Michael Jackson's 'Thriller' Added To National Film Registry

Iconic clip is the first music video to be inducted into the Library of Congress.

Since his death on June 25, 2009, late pop icon Michael Jackson has been showered with accolades and honors for his 40-plus-year musical career. But on Wednesday (December 30), one of Jackson's most enduring legacies, the pioneering 1983 dancing-ghoul-filled video for "Thriller," was inducted into the National Film Registry of the Library of Congress.

The Associated Press reported that the 14-minute mini-movie that revolutionized music videos and cemented Jackson's status as one of the most ambitious, innovative pop stars of all time, was one of 25 films that were inducted into the world's largest archive of film, TV and sound recordings.

The iconic video, directed by John Landis ("Animal House," "The Blues Brothers"), is the first music video named to the registry. It earned its spot because of the landmark nature of its achievements, which include Guinness World Record sales of over 9 million copies.

"Because of the way the recording industry is evolving and changing, we thought it would be good to go back to the development of an earlier seismic shift, which was the development of the music video," said Steve Leggett, coordinator of the National Film Preservation Board. "Thriller" had been considered for inclusion in the past, but Leggett said following Jackson's death, the time seemed right to add the video to the list.

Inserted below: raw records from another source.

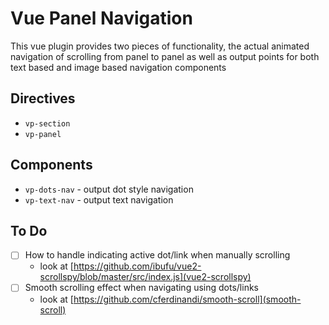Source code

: # Vue Panel Navigation

This vue plugin provides two pieces of functionality, the actual animated navigation of scrolling from panel to panel as well as output points for both text based and image based navigation components

## Directives

- `vp-section`
- `vp-panel`

## Components

- `vp-dots-nav` - output dot style navigation
- `vp-text-nav` - output text navigation

## To Do

- [ ] How to handle indicating active dot/link when manually scrolling
  - look at [https://github.com/ibufu/vue2-scrollspy/blob/master/src/index.js](vue2-scrollspy)
- [ ] Smooth scrolling effect when navigating using dots/links
  - look at [https://github.com/cferdinandi/smooth-scroll](smooth-scroll)
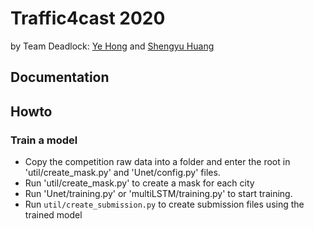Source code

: # Traffic4cast 2020
by Team Deadlock: [Ye Hong](https://www.researchgate.net/profile/Ye_Hong9) and [Shengyu Huang]()

## Documentation

## Howto
### Train a model
- Copy the competition raw data into a folder and enter the root in 'util/create_mask.py' and 'Unet/config.py' files. 
- Run 'util/create_mask.py' to create a mask for each city
- Run 'Unet/training.py' or 'multiLSTM/training.py' to start training.
- Run `util/create_submission.py` to create submission files using the trained model

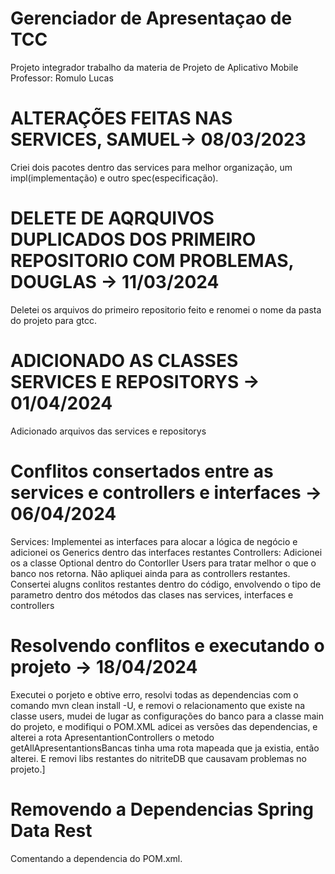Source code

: # Gerenciador de Apresentaçao de TCC
Projeto integrador
trabalho da materia de Projeto de Aplicativo Mobile
Professor:
  Romulo
  Lucas

# ALTERAÇÕES FEITAS NAS SERVICES, SAMUEL-> 08/03/2023
Criei dois pacotes dentro das services para melhor organização, um impl(implementação) e outro spec(especificação).

# DELETE DE AQRQUIVOS DUPLICADOS DOS PRIMEIRO REPOSITORIO COM PROBLEMAS, DOUGLAS -> 11/03/2024
Deletei os arquivos do primeiro repositorio feito e renomei o nome da pasta do projeto para gtcc.

# ADICIONADO AS CLASSES SERVICES E REPOSITORYS -> 01/04/2024
Adicionado arquivos das services e repositorys


# Conflitos consertados entre as services e controllers e interfaces  -> 06/04/2024
Services: Implementei as interfaces para alocar a lógica de negócio e adicionei os Generics dentro das interfaces restantes 
Controllers: Adicionei os a classe Optional dentro do Contorller Users para tratar melhor o que o banco nos retorna. Não apliquei ainda para as controllers restantes.    
Consertei alugns conlitos restantes dentro do código, envolvendo o tipo de parametro dentro dos métodos das clases nas services, interfaces e controllers

# Resolvendo conflitos e executando o projeto -> 18/04/2024
Executei o porjeto e obtive erro, resolvi todas as dependencias com o comando mvn clean install -U, e removi o relacionamento que existe na classe users, 
mudei de lugar as configurações do banco para a classe main do projeto, e modifiqui o POM.XML adicei as versões das dependencias, e alterei a rota ApresentantionControllers o metodo 
getAllApresentantionsBancas tinha uma rota mapeada que ja existia, então alterei. 
E removi libs restantes do nitriteDB que causavam problemas no projeto.]

# Removendo a Dependencias Spring Data Rest
Comentando a dependencia do POM.xml.
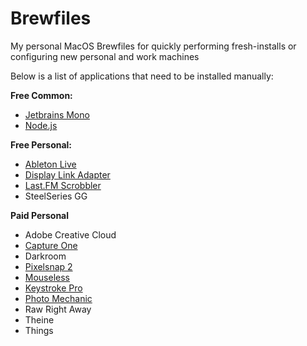 # Brewfiles
My personal MacOS Brewfiles for quickly performing fresh-installs or configuring new personal and work machines

Below is a list of applications that need to be installed manually:

**Free Common:**
- [Jetbrains Mono](https://www.jetbrains.com/lp/mono/)
- [Node.js](https://nodejs.org/en/)

**Free Personal:**
- [Ableton Live](https://www.ableton.com/en/products/live-lite/)
- [Display Link Adapter](https://www.synaptics.com/products/displaylink-graphics/downloads/macos) 
- [Last.FM Scrobbler](https://www.last.fm/about/trackmymusic)
- SteelSeries GG

**Paid Personal**
- Adobe Creative Cloud
- [Capture One](https://www.captureone.com/en)
- Darkroom
- [Pixelsnap 2]()
- [Mouseless]()
- [Keystroke Pro]()
- [Photo Mechanic](https://home.camerabits.com/)
- Raw Right Away
- Theine
- Things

The library works with film archives, movie studios and record labels to ensure that original copies of the works it enshrines for their enduring cultural, historical and aesthetic importance to U.S. culture are kept safe as well as acquiring copies for its own vault.

Among the other works entering the National Film Registry this year: 1979's "The Muppet Movie"; the 1957 sci-fi classic "The Incredible Shrinking Man"; Sergio Leone's epic spaghetti western "Once Upon a Time in the West"; 1938's "Jezebel," featuring Bette Davis' Oscar-winning performance; the 1975 bank-heist-gone-wrong movie "Dog Day Afternoon," starring Al Pacino; 1940's "The Mark of Zorro"; and the iconic "Little Nemo" from 1911, which mixed live action and animation and served as an inspiration for future animators, including Walt Disney.